Xi, por seu lado, disse a Trump que as duas superpotências devem ser “parceiras e não rivais”. “Uma relação estável entre a China e os EUA é um benefício para o Mundo. A cooperação beneficia ambas as partes, enquanto o confronto prejudica ambas. Devemos ser parceiros e não rivais”, declarou o anfitrião.

Uma banda militar chinesa tocou os dois hinos nacionais enquanto os canhões disparavam, antes de os dois líderes passarem pela guarda de honra militar e com crianças a agitarem flores e pequenas bandeiras norte-americanas e chinesas, cantando “bem-vindo, bem-vindo”.

Xi também apertou as mãos de vários outros responsáveis norte-americanos, incluindo o secretário da Defesa dos EUA, Pete Hegseth, e o secretário de Estado Marco Rubio.

Após a cerimónia de boas-vindas, os dois líderes entraram no Grande Salão do Povo para iniciar as conversações bilaterais.

O presidente dos EUA pretendia assinar acordos com a China para a compra de mais produtos agrícolas e aviões, dizendo que falaria com Xi sobre comércio “mais do que qualquer outra coisa”.

A guerra comercial de Trump com Pequim fez com que o comércio entre os EUA e a China entrasse em queda livre e obrigou as empresas de ambos os lados do Pacífico a reagruparem-se.

O líder dos EUA antecipara que teria “longa conversa” com Xi sobre o Irão, que vende a maior parte do seu petróleo sancionado pelos EUA à China.
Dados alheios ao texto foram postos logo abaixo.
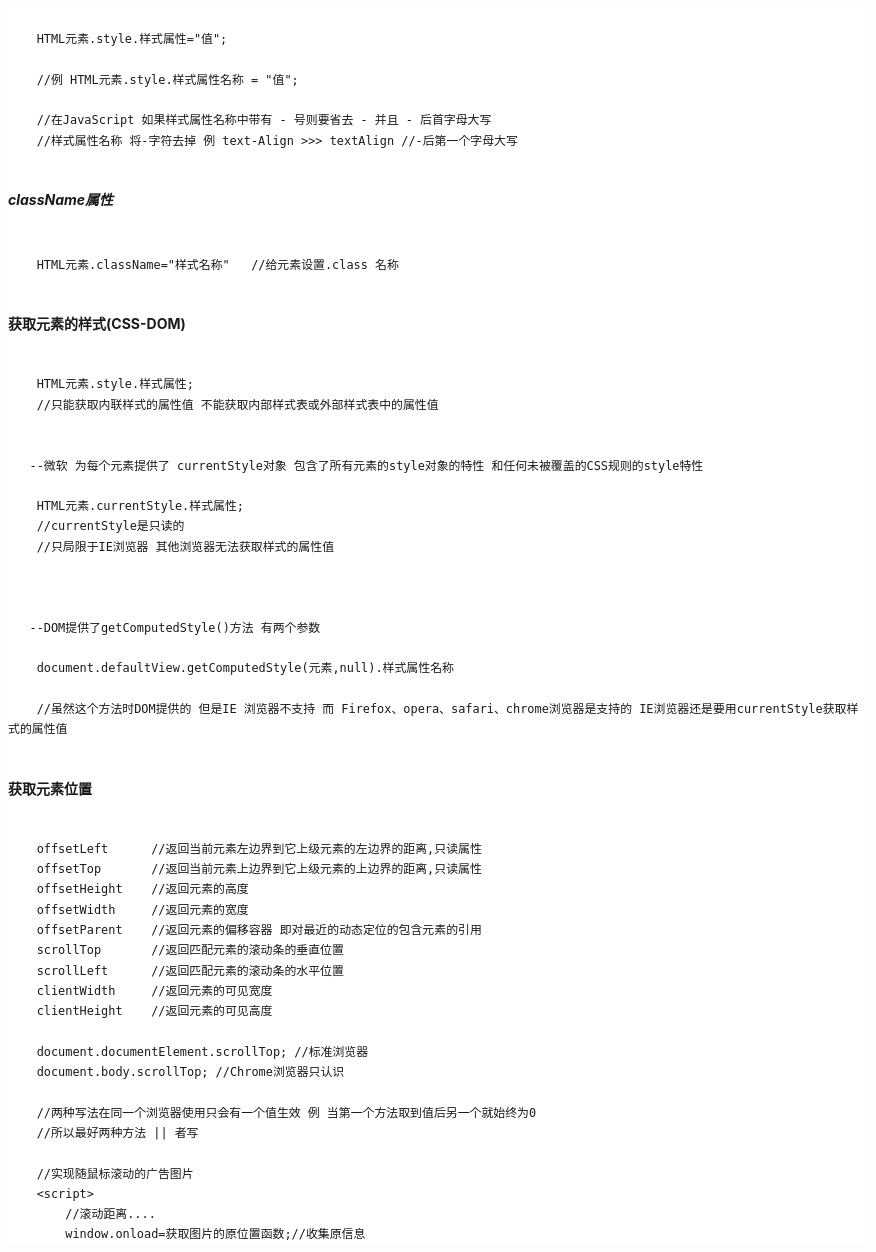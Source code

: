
 ```
	
	HTML元素.style.样式属性="值";
	
	//例 HTML元素.style.样式属性名称 = "值";
	
	//在JavaScript 如果样式属性名称中带有 - 号则要省去 - 并且 - 后首字母大写
	//样式属性名称 将-字符去掉 例 text-Align >>> textAlign //-后第一个字母大写
	
```

##### className属性

```
	
	HTML元素.className="样式名称"   //给元素设置.class 名称
	
```

#### 获取元素的样式(CSS-DOM)

```
	
	HTML元素.style.样式属性;
	//只能获取内联样式的属性值 不能获取内部样式表或外部样式表中的属性值
	
	
   --微软 为每个元素提供了 currentStyle对象 包含了所有元素的style对象的特性 和任何未被覆盖的CSS规则的style特性 
	
	HTML元素.currentStyle.样式属性;
	//currentStyle是只读的
	//只局限于IE浏览器 其他浏览器无法获取样式的属性值
	
	
	
   --DOM提供了getComputedStyle()方法 有两个参数

	document.defaultView.getComputedStyle(元素,null).样式属性名称
	
	//虽然这个方法时DOM提供的 但是IE 浏览器不支持 而 Firefox、opera、safari、chrome浏览器是支持的 IE浏览器还是要用currentStyle获取样式的属性值
	
```

#### 获取元素位置

```
	
	offsetLeft 		//返回当前元素左边界到它上级元素的左边界的距离,只读属性
	offsetTop		//返回当前元素上边界到它上级元素的上边界的距离,只读属性
	offsetHeight	//返回元素的高度
	offsetWidth		//返回元素的宽度
	offsetParent	//返回元素的偏移容器 即对最近的动态定位的包含元素的引用
	scrollTop		//返回匹配元素的滚动条的垂直位置
	scrollLeft 		//返回匹配元素的滚动条的水平位置
	clientWidth		//返回元素的可见宽度
	clientHeight	//返回元素的可见高度
	
	document.documentElement.scrollTop; //标准浏览器
	document.body.scrollTop; //Chrome浏览器只认识
	
	//两种写法在同一个浏览器使用只会有一个值生效 例 当第一个方法取到值后另一个就始终为0
	//所以最好两种方法 || 者写
	
	//实现随鼠标滚动的广告图片 
	<script>
		//滚动距离....
		window.onload=获取图片的原位置函数;//收集原信息
```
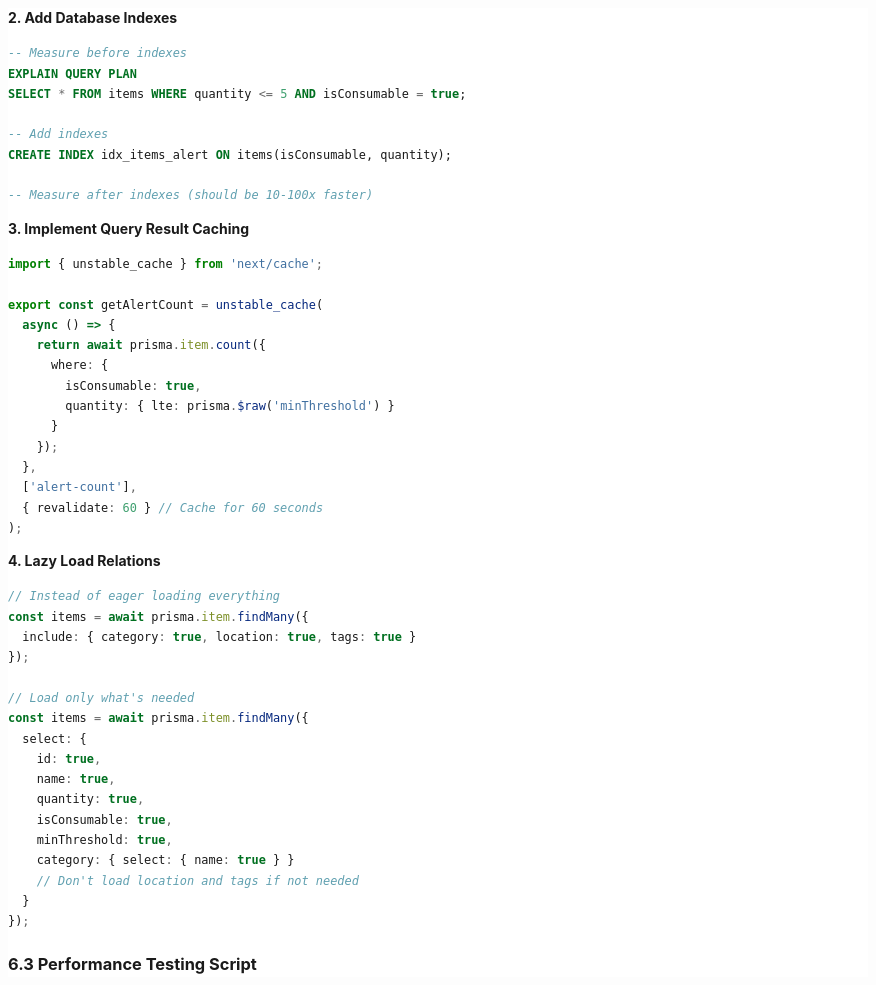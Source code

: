 **2. Add Database Indexes**
```sql
-- Measure before indexes
EXPLAIN QUERY PLAN
SELECT * FROM items WHERE quantity <= 5 AND isConsumable = true;

-- Add indexes
CREATE INDEX idx_items_alert ON items(isConsumable, quantity);

-- Measure after indexes (should be 10-100x faster)
```

**3. Implement Query Result Caching**
```typescript
import { unstable_cache } from 'next/cache';

export const getAlertCount = unstable_cache(
  async () => {
    return await prisma.item.count({
      where: {
        isConsumable: true,
        quantity: { lte: prisma.$raw('minThreshold') }
      }
    });
  },
  ['alert-count'],
  { revalidate: 60 } // Cache for 60 seconds
);
```

**4. Lazy Load Relations**
```typescript
// Instead of eager loading everything
const items = await prisma.item.findMany({
  include: { category: true, location: true, tags: true }
});

// Load only what's needed
const items = await prisma.item.findMany({
  select: {
    id: true,
    name: true,
    quantity: true,
    isConsumable: true,
    minThreshold: true,
    category: { select: { name: true } }
    // Don't load location and tags if not needed
  }
});
```

### 6.3 Performance Testing Script
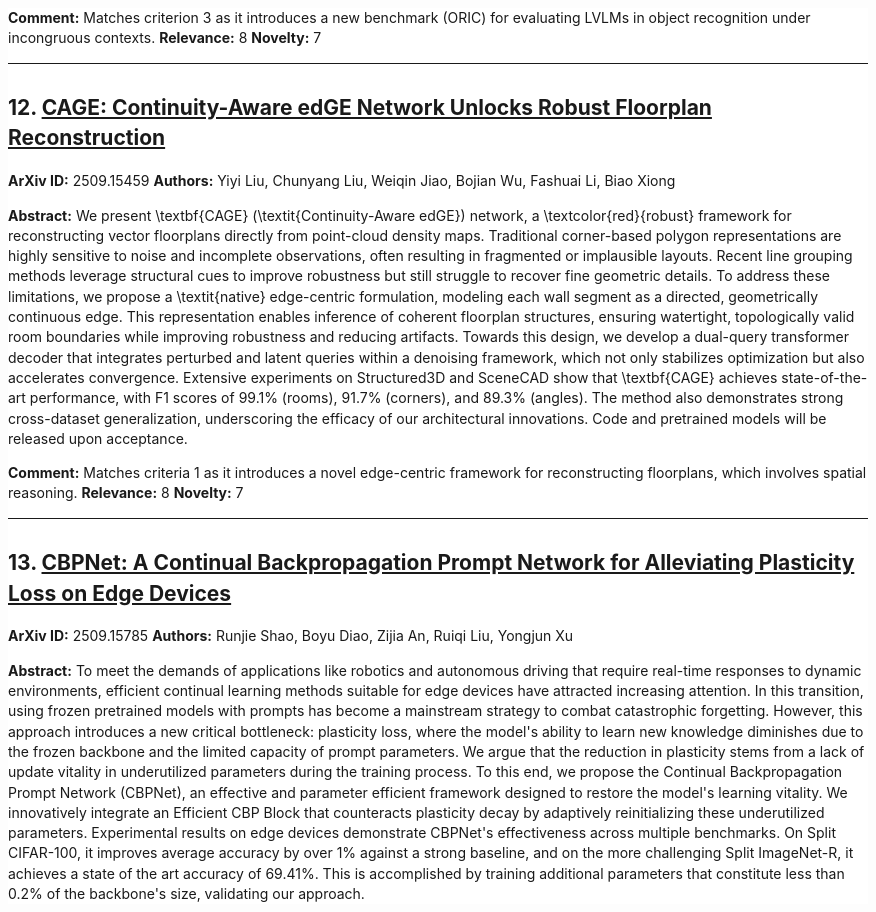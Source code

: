 **Comment:** Matches criterion 3 as it introduces a new benchmark (ORIC) for evaluating LVLMs in object recognition under incongruous contexts.
**Relevance:** 8
**Novelty:** 7

---

## 12. [CAGE: Continuity-Aware edGE Network Unlocks Robust Floorplan Reconstruction](https://arxiv.org/abs/2509.15459) <a id="link12"></a>
**ArXiv ID:** 2509.15459
**Authors:** Yiyi Liu, Chunyang Liu, Weiqin Jiao, Bojian Wu, Fashuai Li, Biao Xiong

**Abstract:**  We present \textbf{CAGE} (\textit{Continuity-Aware edGE}) network, a \textcolor{red}{robust} framework for reconstructing vector floorplans directly from point-cloud density maps. Traditional corner-based polygon representations are highly sensitive to noise and incomplete observations, often resulting in fragmented or implausible layouts. Recent line grouping methods leverage structural cues to improve robustness but still struggle to recover fine geometric details. To address these limitations, we propose a \textit{native} edge-centric formulation, modeling each wall segment as a directed, geometrically continuous edge. This representation enables inference of coherent floorplan structures, ensuring watertight, topologically valid room boundaries while improving robustness and reducing artifacts. Towards this design, we develop a dual-query transformer decoder that integrates perturbed and latent queries within a denoising framework, which not only stabilizes optimization but also accelerates convergence. Extensive experiments on Structured3D and SceneCAD show that \textbf{CAGE} achieves state-of-the-art performance, with F1 scores of 99.1\% (rooms), 91.7\% (corners), and 89.3\% (angles). The method also demonstrates strong cross-dataset generalization, underscoring the efficacy of our architectural innovations. Code and pretrained models will be released upon acceptance.

**Comment:** Matches criteria 1 as it introduces a novel edge-centric framework for reconstructing floorplans, which involves spatial reasoning.
**Relevance:** 8
**Novelty:** 7

---

## 13. [CBPNet: A Continual Backpropagation Prompt Network for Alleviating Plasticity Loss on Edge Devices](https://arxiv.org/abs/2509.15785) <a id="link13"></a>
**ArXiv ID:** 2509.15785
**Authors:** Runjie Shao, Boyu Diao, Zijia An, Ruiqi Liu, Yongjun Xu

**Abstract:**  To meet the demands of applications like robotics and autonomous driving that require real-time responses to dynamic environments, efficient continual learning methods suitable for edge devices have attracted increasing attention. In this transition, using frozen pretrained models with prompts has become a mainstream strategy to combat catastrophic forgetting. However, this approach introduces a new critical bottleneck: plasticity loss, where the model's ability to learn new knowledge diminishes due to the frozen backbone and the limited capacity of prompt parameters. We argue that the reduction in plasticity stems from a lack of update vitality in underutilized parameters during the training process. To this end, we propose the Continual Backpropagation Prompt Network (CBPNet), an effective and parameter efficient framework designed to restore the model's learning vitality. We innovatively integrate an Efficient CBP Block that counteracts plasticity decay by adaptively reinitializing these underutilized parameters. Experimental results on edge devices demonstrate CBPNet's effectiveness across multiple benchmarks. On Split CIFAR-100, it improves average accuracy by over 1% against a strong baseline, and on the more challenging Split ImageNet-R, it achieves a state of the art accuracy of 69.41%. This is accomplished by training additional parameters that constitute less than 0.2% of the backbone's size, validating our approach.
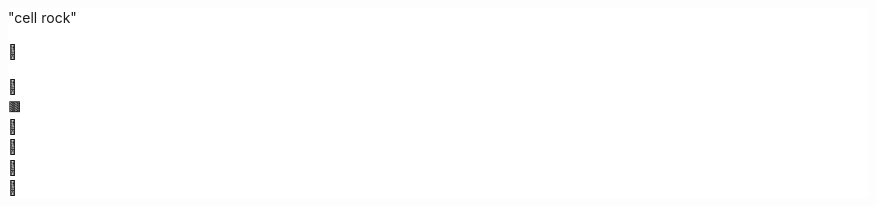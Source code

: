 "cell rock"
>        
🧱     
</div>
<div     
            class="
"cell empty"        
/>       
<div     
            class="
"cell rock"
>        
🧱     
</div>   
<div     
            class="
"cell empty"        
/>       
<div     
            class="
"cell empty"        
/>       
<div     
            class="
"cell soil"
>        
🟫     
</div>   
<div     
            class="
"cell rock"
>        
🧱     
</div>   
<div     
            class="
"cell rock"
>        
🧱     
</div>   
<div     
            class="
"cell empty"        
/>       
<div     
            class="
"cell player"       
>        
🧑     
</div>   
<div     
            class="
"cell diamond"      
>        
💎     
</div>   
<div     
            class="
"cell empty"        
/>       
<div     
            class="
"cell soil"
>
Esperava-se que Trump encorajasse a China a pressionar Teerão a fazer acordo com Washington, apesar de o líder norte-americano ter insistido que não acha que os EUA “precisem de qualquer ajuda de Pequim”, em relação ao Irão. E Xi Jinping deveria abordar a decisão de Washington de vender armas a Taiwan, ilha autónoma que a China reivindica como sua e que diz dever ficar sob o seu controlo.

A visita a Pequim marca a primeira de um presidente dos EUA desde 2017, quando Trump lá esteve, tendo levando Melania Trump, que não o acompanhou, desta vez. O líder dos EUA, agora, foi acompanhado por vários CEO de topo na sua visita de Estado.

A agenda incluiu uma visita ao histórico Templo do Céu, Património Mundial da Humanidade, onde os imperadores chineses rezavam em tempos para obter boas colheitas, e um banquete de Estado no salão, ao fim da tarde.

Entretanto, o líder da Casa Branca disse, nas redes sociais, que o presidente chinês referiu, elegantemente, os EUA como “talvez uma nação em declínio”, mas que se referia ao período da administração de Joe Biden.

Já numa entrevista televisiva gravada pouco antes de deixar Pequim, Donald Trump deixou um recado às autoridades de Taiwan: “Não queremos que alguém diga: ‘Vamos declarar a independência porque os Estados Unidos da América nos apoiam’.”

“Não quero que alguém declare a independência e, depois, tenhamos de viajar 15 mil quilómetros para entrar em guerra”, disse o presidente norte-americano, de acordo com um excerto transmitido pela Fox News.

Na viagem de regresso aos EUA, Trump admitiu que não tinha tomado qualquer decisão sobre a venda de armas ao governo da ilha, mas que Xi Jinping lhe afirmou ser contrário à independência de Taiwan. “Ouvi-o. Não fiz qualquer comentário... Não me comprometi com nada”, disse o líder norte-americano, frisando que decidirá, em breve, sobre uma venda de armas pendente a Taiwan, depois de falar com “a pessoa que está agora... a governar Taiwan”. Contudo, parece que o inquilino da Casa Branca se referia ao presidente de Taiwan, Lai Ching-te.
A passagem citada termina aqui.